• _TASK DESCRIPTION_: Starting at the first line of the entries, extract each line up to and including the one that contains "Seien $i,j \in", but leave out the pictures.

*** Opening GIVEN DATA ***

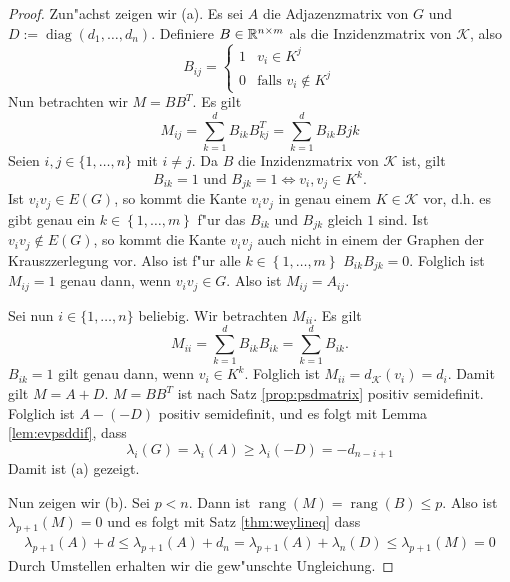 \begin{proof}
  Zun"achst zeigen wir (a). Es sei $A$ die Adjazenzmatrix von $G$ und $D := \operatorname{diag}(d_1,\dots,d_n)$. Definiere $B\in{\mathbb{R}}^{n\times m}$ als die Inzidenzmatrix von $\mathcal K$, also $$B_{ij} = \begin{cases}
    1 & v_i \in K^j \\ 0 & \text{falls }v_i \notin K^j
  \end{cases}$$ 
  Nun betrachten wir $M=BB^{T}$. Es gilt
  \[
    M_{ij} = \sum\limits_{k=1}^{d}B_{ik}B^{T}_{kj} = \sum\limits_{k=1}^{d}B_{ik}B{jk}
  \]
  Seien $i,j \in \{1,\dots,n\}$ mit $i\neq j$. Da $B$ die Inzidenzmatrix von $\mathcal{K}$ ist, gilt  $$ B_{ik} = 1 \text{ und } B_{jk} = 1 \Leftrightarrow v_i,v_j \in K^{k}.$$ Ist $v_iv_j \in E(G)$, so kommt die Kante $v_iv_j$ in genau einem $K\in \mathcal{K}$ vor, d.h. es gibt genau ein $k\in \left\{ 1,\dots,m \right\}$ f"ur das $B_{ik}$ und $B_{jk}$ gleich $1$ sind. Ist $v_iv_j\notin E(G)$, so kommt die Kante $v_iv_j$ auch nicht in einem der Graphen der Krauszzerlegung vor.
  Also ist f"ur alle $k\in \left\{ 1,\dots, m \right\}$ $B_{ik}B_{jk} = 0$. Folglich ist $M_{ij}=1$ genau dann, wenn $v_iv_j\in G$. Also ist $M_{ij} = A_{ij}$.
  
  Sei nun $i\in\{1,\dots,n\}$ beliebig. Wir betrachten $M_{ii}$. Es gilt 
  \[
    M_{ii} = \sum\limits_{k=1}^{d}B_{ik}B_{ik} = \sum\limits_{k=1}^{d} B_{ik}.
  \]
  $B_{ik}=1$ gilt genau dann, wenn $v_i \in K^k$. Folglich ist $M_{ii}= d_{\mathcal{K}}(v_i)= d_i$. Damit gilt $M=A+D$. $M=BB^{T}$ ist nach Satz \ref{prop:psdmatrix} positiv semidefinit.
  Folglich ist $A- (-D)$ positiv semidefinit, und es folgt mit Lemma \ref{lem:evpsddif}, dass 
  \begin{equation*}
    \lambda_i(G) = \lambda_i(A) \geq \lambda_i(-D) = -d_{n-i+1}
  \end{equation*}
  Damit ist (a) gezeigt.

  Nun zeigen wir (b). Sei $p<n$. Dann ist $\operatorname{rang}(M)= \operatorname{rang}(B) \leq p$. Also ist $\lambda_{p+1}(M) = 0$ und es folgt mit Satz \ref{thm:weylineq} dass 
  \begin{align*}
    \lambda_{p+1}(A) + d \leq \lambda_{p+1}(A) + d_{n} = \lambda_{p+1}(A) + \lambda_{n} (D) \leq \lambda_{p+1} (M) = 0
  \end{align*}
  Durch Umstellen erhalten wir die gew"unschte Ungleichung.
\end{proof}

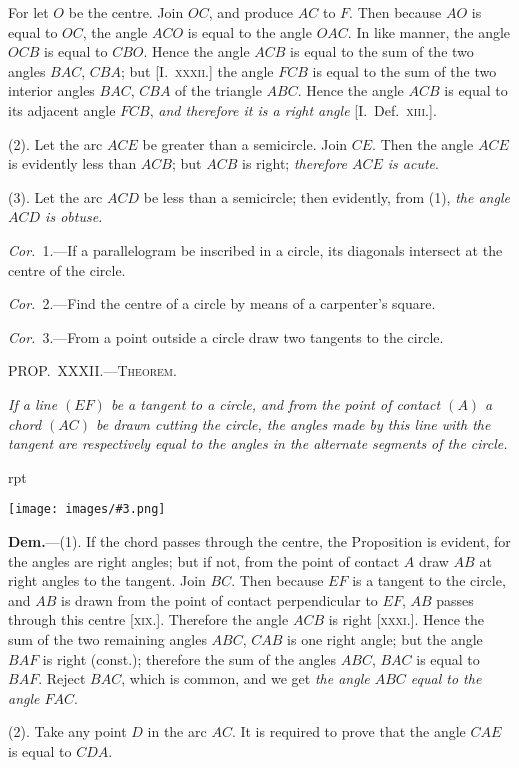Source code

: \documentclass[oneside]{book}
\newcounter{wrapwidth}
\newcommand\mypropl[2]{
\bigskip\Needspace*{4\baselineskip}\begin{center}\textsc{#1}\end{center}
\hspace{\parindent}\emph{#2}\par\medskip
}
\newcommand\imgflow[3]{
\setcounter{wrapwidth}{#1}
\begin{wrapfigure}[#2]{r}{\value{wrapwidth}pt}
\begin{center}
\vspace{-0.3in}
\texttt{[image: images/\#3.png]}
\end{center}
\end{wrapfigure}
}
\begin{document}
For let $O$ be the centre.
Join $OC$, and produce $AC$ to
$F$. Then because $AO$ is equal
to $OC$, the angle $ACO$ is equal
to the angle $OAC$. In like
manner, the angle $OCB$ is
equal to $CBO$. Hence the
angle $ACB$ is equal to the
sum of the two angles $BAC$,
$CBA$; but [I.\ \textsc{xxxii.}] the
angle $FCB$ is equal to the sum of the two interior
angles $BAC$, $CBA$ of the triangle $ABC$. Hence the
angle $ACB$ is equal to its adjacent angle $FCB$, \textit{and
therefore it is a right angle} [I.\ Def.\ \textsc{xiii.}].

(2). Let the arc $ACE$ be greater than a semicircle.
Join $CE$. Then the angle $ACE$ is evidently less than
$ACB$; but $ACB$ is right; \textit{therefore $ACE$ is acute}.


(3). Let the arc $ACD$ be less than a semicircle; then
evidently, from (1), \emph{the angle $ACD$ is obtuse.}

\emph{Cor.}~1.---If a parallelogram be inscribed in a circle,
its diagonals intersect at the centre of the circle.

\emph{Cor.}~2.---Find the centre of a circle by means of a
carpenter's square.

\emph{Cor.}~3.---From a point outside a circle draw two
tangents to the circle.

\mypropl{PROP\@.~XXXII\@.---Theorem.}{If a line $(EF)$ be a tangent to a circle, and from the
point of contact $(A)$ a chord $(AC)$ be drawn cutting the
circle, the angles made by this line with the tangent are
respectively equal to the angles in the alternate segments
of the circle.}

\imgflow{143}{11}{f138}

\textbf{Dem.}---(1). If the chord passes through the centre,
the Proposition is evident,
for the angles are right
angles; but if not, from the
point of contact $A$ draw $AB$
at right angles to the tangent.
Join $BC$. Then because $EF$
is a tangent to the circle,
and $AB$ is drawn from the
point of contact perpendicular
to $EF$, $AB$ passes through
this centre [\textsc{xix.}]. Therefore
the angle $ACB$ is right [\textsc{xxxi.}]. Hence the sum of the
two remaining angles $ABC$, $CAB$ is one right angle;
but the angle $BAF$ is right (const.); therefore the sum
of the angles $ABC$, $BAC$ is equal to $BAF$. Reject
$BAC$, which is common, and we get \emph{the angle $ABC$
equal to the angle $FAC$}.

(2). Take any point $D$ in the arc $AC$. It is required
to prove that the angle $CAE$ is equal to $CDA$.
\end{document}
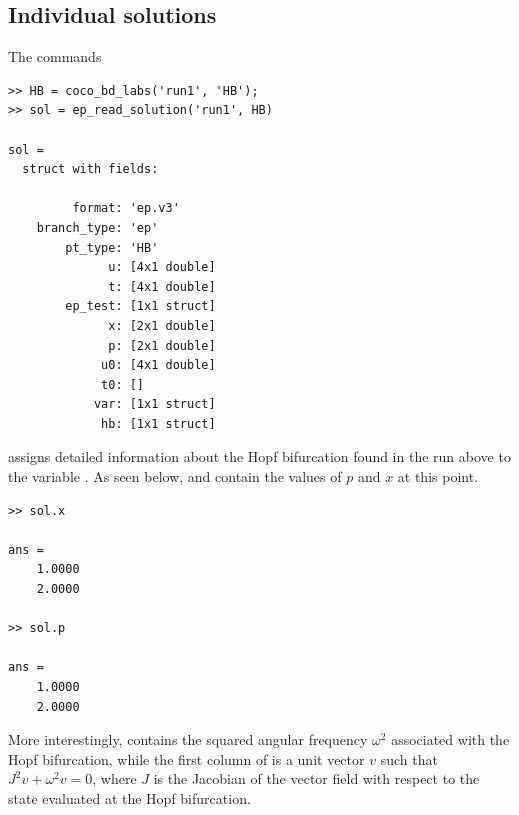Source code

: \subsection{Individual solutions}
The commands
\begin{lstlisting}[language=coco-highlight,frame=lines]
>> HB = coco_bd_labs('run1', 'HB');
>> sol = ep_read_solution('run1', HB)

sol = 
  struct with fields:

         format: 'ep.v3'
    branch_type: 'ep'
        pt_type: 'HB'
              u: [4x1 double]
              t: [4x1 double]
        ep_test: [1x1 struct]
              x: [2x1 double]
              p: [2x1 double]
             u0: [4x1 double]
             t0: []
            var: [1x1 struct]
             hb: [1x1 struct]
\end{lstlisting}
assigns detailed information about the Hopf bifurcation found in the  run above to the variable . As seen below,  and  contain the values of $p$ and $x$ at this point. 
\begin{lstlisting}[language=coco-highlight,frame=lines]
>> sol.x

ans =
    1.0000
    2.0000
    
>> sol.p

ans =
    1.0000
    2.0000
\end{lstlisting}
More interestingly,  contains the squared angular frequency $\omega^2$ associated with the Hopf bifurcation, while the first column of  is a unit vector $v$ such that $J^2v+\omega^2v=0$, where $J$ is the Jacobian of the vector field with respect to the state evaluated at the Hopf bifurcation.

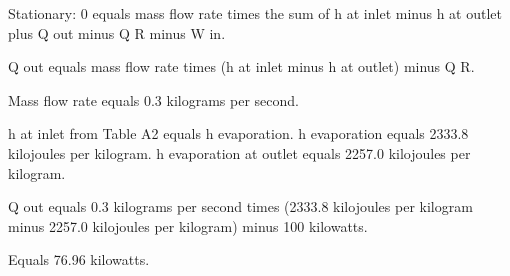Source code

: Stationary:  
0 equals mass flow rate times the sum of h at inlet minus h at outlet plus Q out minus Q R minus W in.  

Q out equals mass flow rate times (h at inlet minus h at outlet) minus Q R.  

Mass flow rate equals 0.3 kilograms per second.  

h at inlet from Table A2 equals h evaporation.  
h evaporation equals 2333.8 kilojoules per kilogram.  
h evaporation at outlet equals 2257.0 kilojoules per kilogram.  

Q out equals 0.3 kilograms per second times (2333.8 kilojoules per kilogram minus 2257.0 kilojoules per kilogram) minus 100 kilowatts.  

Equals 76.96 kilowatts.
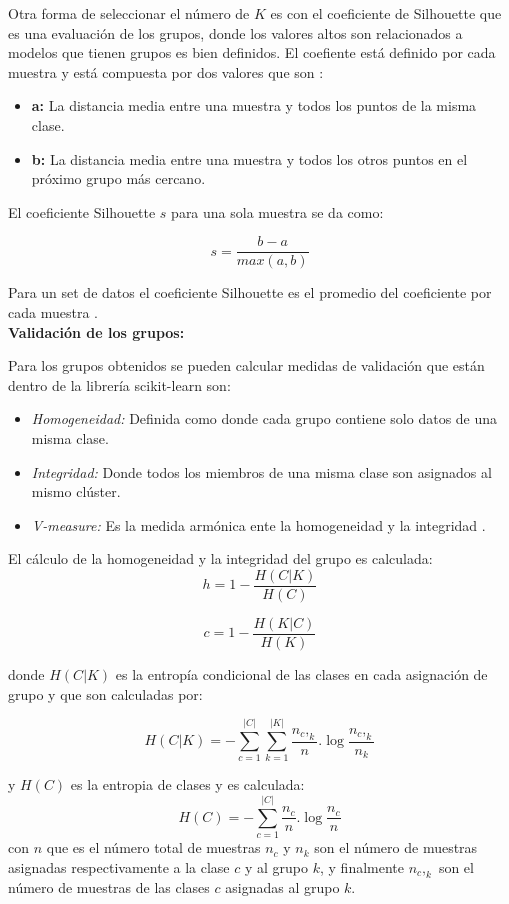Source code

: {Otra forma de seleccionar el número de $K$ es con el coeficiente de Silhouette que es una evaluación de los grupos, donde los valores altos son relacionados a modelos que tienen grupos es bien definidos. El coefiente está definido por cada muestra y está compuesta por dos valores que son \cite{scikit-learn,Rousseeuw1987}:

\begin{itemize}
	\item \textbf{a:} La distancia media entre una muestra y todos los puntos de la misma clase.
	\item \textbf{b:} La distancia media entre una muestra y todos los otros puntos en el próximo grupo más cercano.
\end{itemize}

El coeficiente Silhouette $s$ para una sola muestra se da como:

$$s = \frac{b-a}{max(a,b)}$$

Para un set de datos el coeficiente Silhouette es el promedio del coeficiente por cada muestra \cite{scikit-learn,Rousseeuw1987}. \\

\textbf{Validación de los grupos:}

Para los grupos obtenidos se pueden calcular  medidas de validación que están dentro de la librería scikit-learn \cite{scikit-learn} son:

\begin{itemize}
	\item  \textit{Homogeneidad:} Definida como donde cada grupo contiene solo datos de una misma clase.
	\item \textit{Integridad:} Donde todos los miembros de una misma clase son asignados al mismo clúster.	
	\item \textit{V-measure:} Es la medida armónica ente la homogeneidad y la integridad \cite{Rosenberg2007}. 		
\end{itemize}

El cálculo de la homogeneidad y la integridad del grupo es calculada:
$$h=1- \frac{H(C|K)}{H(C)} $$

$$c=1- \frac{H(K|C)}{H(K)}$$

donde $H(C|K)$ es la entropía condicional de las clases en cada asignación de grupo y que son calculadas por:

$$H(C|K)= - \sum_{c=1}^{|C|} \sum_{k=1}^{|K|} \frac{n_c,_k}{n} . \log \frac{n_c,_k}{n_k}$$ 

y $H(C)$ es la entropia de clases y es calculada:
$$H(C)=  - \sum_{c=1}^{|C|} \frac{n_c}{n} . \log \frac{n_c}{n}$$ 
con $n$ que es el número total de muestras $n_c$ y $n_k$ son el número de muestras asignadas respectivamente a la clase $c$ y al grupo $k$, y finalmente $n_c,_k$ son el número de muestras de las clases $c$ asignadas al grupo $k$.\\

}
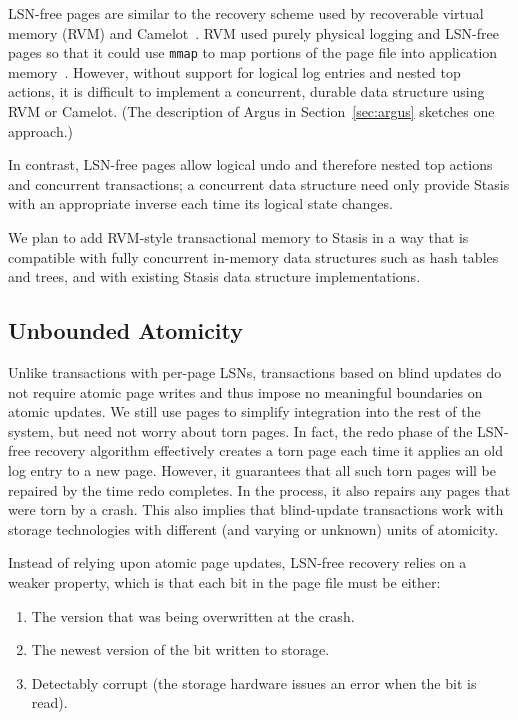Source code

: \documentclass[letterpaper,twocolumn,10pt]{article}
\newcommand{\yad}{Stasis\xspace}
\begin{document}
LSN-free pages are similar to the recovery scheme used by
recoverable virtual memory (RVM) and Camelot~\cite{camelot}. RVM
used purely physical logging and LSN-free pages so that it
could use {\tt mmap} to map portions of the page file into application
memory~\cite{lrvm}.  However, without support for logical log entries
and nested top actions, it is difficult to implement a
concurrent, durable data structure using RVM or Camelot.  (The description of
Argus in Section~\ref{sec:argus} sketches one
 approach.)

In contrast, LSN-free pages allow logical
undo and therefore nested top actions and concurrent
transactions; a concurrent data structure need only provide \yad
with an appropriate inverse each time its logical state changes.

We plan to add RVM-style transactional memory to \yad in a way that is
compatible with fully concurrent in-memory data structures such as
hash tables and trees, and with existing
\yad data structure implementations.


\subsection{Unbounded Atomicity}
\label{sec:torn-page}


Unlike transactions with per-page LSNs, transactions based on blind 
updates do not require atomic page writes
and thus impose no meaningful boundaries on atomic updates.  We still
use pages to simplify integration into the rest of the system, but
need not worry about torn pages.  In fact, the redo phase of the
LSN-free recovery algorithm effectively creates a torn page each time it
applies an old log entry to a new page.  However, it guarantees that
all such torn pages will be repaired by the time redo completes.  In
the process, it also repairs any pages that were torn by a crash.
This also implies that blind-update transactions work with storage technologies with
different (and varying or unknown) units of atomicity.

Instead of relying upon atomic page updates, LSN-free recovery relies
on a weaker property, which is that each bit in the page file must
be either:
\begin{enumerate}
\item The version that was being overwritten at the crash.
\item The newest version of the bit written to storage.
\item Detectably corrupt (the storage hardware issues an error when the
  bit is read).
\end{enumerate}
\end{document}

*** Closing GIVEN DATA ***

• _PROBLEM SOLUTION_:
 \begin{proof}
  Zun"achst zeigen wir (a). Es sei $A$ die Adjazenzmatrix von $G$ und $D := \operatorname{diag}(d_1,\dots,d_n)$. Definiere $B\in{\mathbb{R}}^{n\times m}$ als die Inzidenzmatrix von $\mathcal K$, also $$B_{ij} = \begin{cases}
    1 & v_i \in K^j \\ 0 & \text{falls }v_i \notin K^j
  \end{cases}$$ 
  Nun betrachten wir $M=BB^{T}$. Es gilt
  \[
    M_{ij} = \sum\limits_{k=1}^{d}B_{ik}B^{T}_{kj} = \sum\limits_{k=1}^{d}B_{ik}B{jk}
  \]
  Seien $i,j \in \{1,\dots,n\}$ mit $i\neq j$. Da $B$ die Inzidenzmatrix von $\mathcal{K}$ ist, gilt  $$ B_{ik} = 1 \text{ und } B_{jk} = 1 \Leftrightarrow v_i,v_j \in K^{k}.$$ Ist $v_iv_j \in E(G)$, so kommt die Kante $v_iv_j$ in genau einem $K\in \mathcal{K}$ vor, d.h. es gibt genau ein $k\in \left\{ 1,\dots,m \right\}$ f"ur das $B_{ik}$ und $B_{jk}$ gleich $1$ sind. Ist $v_iv_j\notin E(G)$, so kommt die Kante $v_iv_j$ auch nicht in einem der Graphen der Krauszzerlegung vor.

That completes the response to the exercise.